Records contained in a dataset:
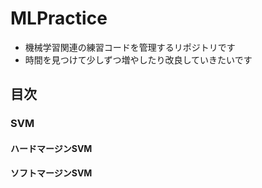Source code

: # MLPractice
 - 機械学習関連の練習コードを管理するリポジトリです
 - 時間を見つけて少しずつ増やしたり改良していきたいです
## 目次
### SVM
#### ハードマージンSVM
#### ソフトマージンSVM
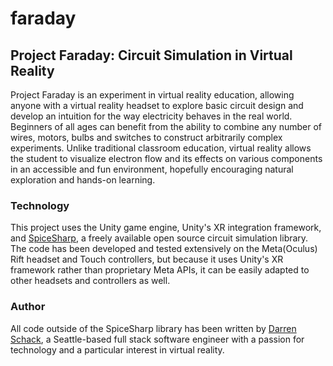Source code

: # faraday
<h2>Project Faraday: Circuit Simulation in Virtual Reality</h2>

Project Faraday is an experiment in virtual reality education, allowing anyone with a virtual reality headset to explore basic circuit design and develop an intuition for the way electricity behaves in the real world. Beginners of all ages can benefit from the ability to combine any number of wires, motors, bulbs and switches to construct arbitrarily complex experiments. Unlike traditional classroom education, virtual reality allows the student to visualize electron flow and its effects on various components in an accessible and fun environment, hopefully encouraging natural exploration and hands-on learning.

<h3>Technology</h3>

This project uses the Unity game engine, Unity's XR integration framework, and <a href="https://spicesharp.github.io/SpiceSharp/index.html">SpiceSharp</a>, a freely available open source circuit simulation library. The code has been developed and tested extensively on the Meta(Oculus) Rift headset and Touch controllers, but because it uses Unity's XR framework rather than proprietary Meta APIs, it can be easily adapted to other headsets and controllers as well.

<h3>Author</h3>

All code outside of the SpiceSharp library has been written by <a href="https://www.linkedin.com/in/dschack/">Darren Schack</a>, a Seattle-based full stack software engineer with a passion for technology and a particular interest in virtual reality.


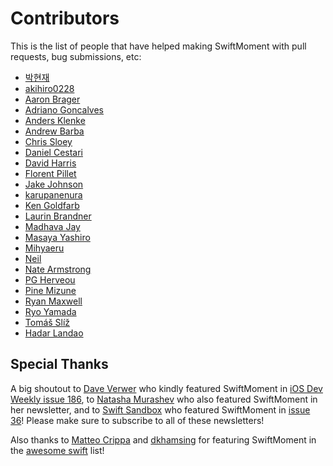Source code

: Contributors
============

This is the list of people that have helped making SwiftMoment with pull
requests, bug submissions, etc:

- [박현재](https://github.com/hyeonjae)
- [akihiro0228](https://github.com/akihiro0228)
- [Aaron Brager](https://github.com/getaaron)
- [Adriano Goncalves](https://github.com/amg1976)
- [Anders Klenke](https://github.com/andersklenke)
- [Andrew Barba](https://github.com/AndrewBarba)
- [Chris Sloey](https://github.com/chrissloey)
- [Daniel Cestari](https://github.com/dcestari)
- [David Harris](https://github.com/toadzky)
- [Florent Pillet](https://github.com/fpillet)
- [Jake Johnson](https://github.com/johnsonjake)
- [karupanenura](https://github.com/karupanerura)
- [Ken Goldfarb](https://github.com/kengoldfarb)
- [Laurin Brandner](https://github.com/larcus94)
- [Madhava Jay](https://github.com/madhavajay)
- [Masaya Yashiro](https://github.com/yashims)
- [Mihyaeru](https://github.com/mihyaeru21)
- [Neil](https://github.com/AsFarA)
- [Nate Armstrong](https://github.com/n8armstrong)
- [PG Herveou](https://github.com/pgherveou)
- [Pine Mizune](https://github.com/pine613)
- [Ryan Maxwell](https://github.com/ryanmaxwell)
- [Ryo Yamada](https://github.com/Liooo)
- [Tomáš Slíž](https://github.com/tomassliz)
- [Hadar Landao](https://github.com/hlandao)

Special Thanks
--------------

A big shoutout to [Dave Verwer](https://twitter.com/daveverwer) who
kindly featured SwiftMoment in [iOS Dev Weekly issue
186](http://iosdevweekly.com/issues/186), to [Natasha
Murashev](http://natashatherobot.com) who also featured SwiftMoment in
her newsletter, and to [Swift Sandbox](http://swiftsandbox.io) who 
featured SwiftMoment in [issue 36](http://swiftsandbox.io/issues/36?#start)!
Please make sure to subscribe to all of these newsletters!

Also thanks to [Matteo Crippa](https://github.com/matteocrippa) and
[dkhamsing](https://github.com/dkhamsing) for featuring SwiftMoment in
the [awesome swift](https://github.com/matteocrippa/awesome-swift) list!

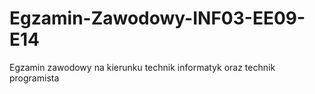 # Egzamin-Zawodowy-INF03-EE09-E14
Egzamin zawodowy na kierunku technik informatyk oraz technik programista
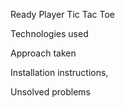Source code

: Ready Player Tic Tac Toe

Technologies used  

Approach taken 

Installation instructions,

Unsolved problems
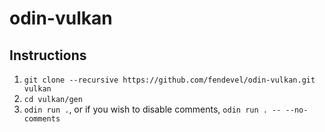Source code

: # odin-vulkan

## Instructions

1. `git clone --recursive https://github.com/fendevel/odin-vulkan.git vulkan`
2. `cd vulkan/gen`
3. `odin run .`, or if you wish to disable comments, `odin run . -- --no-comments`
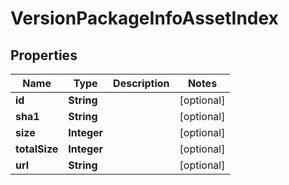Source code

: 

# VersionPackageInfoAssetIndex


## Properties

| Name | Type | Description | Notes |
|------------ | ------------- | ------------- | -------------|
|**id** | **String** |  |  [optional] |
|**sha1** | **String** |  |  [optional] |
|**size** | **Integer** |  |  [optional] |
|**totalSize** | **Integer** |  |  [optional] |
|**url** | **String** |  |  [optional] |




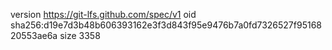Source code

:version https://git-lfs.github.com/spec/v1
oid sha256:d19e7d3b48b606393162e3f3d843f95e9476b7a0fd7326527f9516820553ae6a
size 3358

● WHAT TO DO: Each entry above must be restated word for word; the pictures stay out of the copy.

● RESPONSE AREA:
Source code

: # MLPractice
 - 機械学習関連の練習コードを管理するリポジトリです
 - 時間を見つけて少しずつ増やしたり改良していきたいです
## 目次
### SVM
#### ハードマージンSVM
#### ソフトマージンSVM
Source code

: # faraday
<h2>Project Faraday: Circuit Simulation in Virtual Reality</h2>

Project Faraday is an experiment in virtual reality education, allowing anyone with a virtual reality headset to explore basic circuit design and develop an intuition for the way electricity behaves in the real world. Beginners of all ages can benefit from the ability to combine any number of wires, motors, bulbs and switches to construct arbitrarily complex experiments. Unlike traditional classroom education, virtual reality allows the student to visualize electron flow and its effects on various components in an accessible and fun environment, hopefully encouraging natural exploration and hands-on learning.

<h3>Technology</h3>

This project uses the Unity game engine, Unity's XR integration framework, and <a href="https://spicesharp.github.io/SpiceSharp/index.html">SpiceSharp</a>, a freely available open source circuit simulation library. The code has been developed and tested extensively on the Meta(Oculus) Rift headset and Touch controllers, but because it uses Unity's XR framework rather than proprietary Meta APIs, it can be easily adapted to other headsets and controllers as well.

<h3>Author</h3>

All code outside of the SpiceSharp library has been written by <a href="https://www.linkedin.com/in/dschack/">Darren Schack</a>, a Seattle-based full stack software engineer with a passion for technology and a particular interest in virtual reality.


Source code

: Contributors
============

This is the list of people that have helped making SwiftMoment with pull
requests, bug submissions, etc:

- [박현재](https://github.com/hyeonjae)
- [akihiro0228](https://github.com/akihiro0228)
- [Aaron Brager](https://github.com/getaaron)
- [Adriano Goncalves](https://github.com/amg1976)
- [Anders Klenke](https://github.com/andersklenke)
- [Andrew Barba](https://github.com/AndrewBarba)
- [Chris Sloey](https://github.com/chrissloey)
- [Daniel Cestari](https://github.com/dcestari)
- [David Harris](https://github.com/toadzky)
- [Florent Pillet](https://github.com/fpillet)
- [Jake Johnson](https://github.com/johnsonjake)
- [karupanenura](https://github.com/karupanerura)
- [Ken Goldfarb](https://github.com/kengoldfarb)
- [Laurin Brandner](https://github.com/larcus94)
- [Madhava Jay](https://github.com/madhavajay)
- [Masaya Yashiro](https://github.com/yashims)
- [Mihyaeru](https://github.com/mihyaeru21)
- [Neil](https://github.com/AsFarA)
- [Nate Armstrong](https://github.com/n8armstrong)
- [PG Herveou](https://github.com/pgherveou)
- [Pine Mizune](https://github.com/pine613)
- [Ryan Maxwell](https://github.com/ryanmaxwell)
- [Ryo Yamada](https://github.com/Liooo)
- [Tomáš Slíž](https://github.com/tomassliz)
- [Hadar Landao](https://github.com/hlandao)

Special Thanks
--------------

A big shoutout to [Dave Verwer](https://twitter.com/daveverwer) who
kindly featured SwiftMoment in [iOS Dev Weekly issue
186](http://iosdevweekly.com/issues/186), to [Natasha
Murashev](http://natashatherobot.com) who also featured SwiftMoment in
her newsletter, and to [Swift Sandbox](http://swiftsandbox.io) who 
featured SwiftMoment in [issue 36](http://swiftsandbox.io/issues/36?#start)!
Please make sure to subscribe to all of these newsletters!

Also thanks to [Matteo Crippa](https://github.com/matteocrippa) and
[dkhamsing](https://github.com/dkhamsing) for featuring SwiftMoment in
the [awesome swift](https://github.com/matteocrippa/awesome-swift) list!

 # Egzamin-Zawodowy-INF03-EE09-E14
Egzamin zawodowy na kierunku technik informatyk oraz technik programista
Source code

: Ready Player Tic Tac Toe

Technologies used  

Approach taken 

Installation instructions,

Unsolved problems
Source code

: # odin-vulkan

## Instructions

1. `git clone --recursive https://github.com/fendevel/odin-vulkan.git vulkan`
2. `cd vulkan/gen`
3. `odin run .`, or if you wish to disable comments, `odin run . -- --no-comments`
Source code

: 

# VersionPackageInfoAssetIndex


## Properties

| Name | Type | Description | Notes |
|------------ | ------------- | ------------- | -------------|
|**id** | **String** |  |  [optional] |
|**sha1** | **String** |  |  [optional] |
|**size** | **Integer** |  |  [optional] |
|**totalSize** | **Integer** |  |  [optional] |
|**url** | **String** |  |  [optional] |




Source code

:version https://git-lfs.github.com/spec/v1
oid sha256:d19e7d3b48b606393162e3f3d843f95e9476b7a0fd7326527f9516820553ae6a
size 3358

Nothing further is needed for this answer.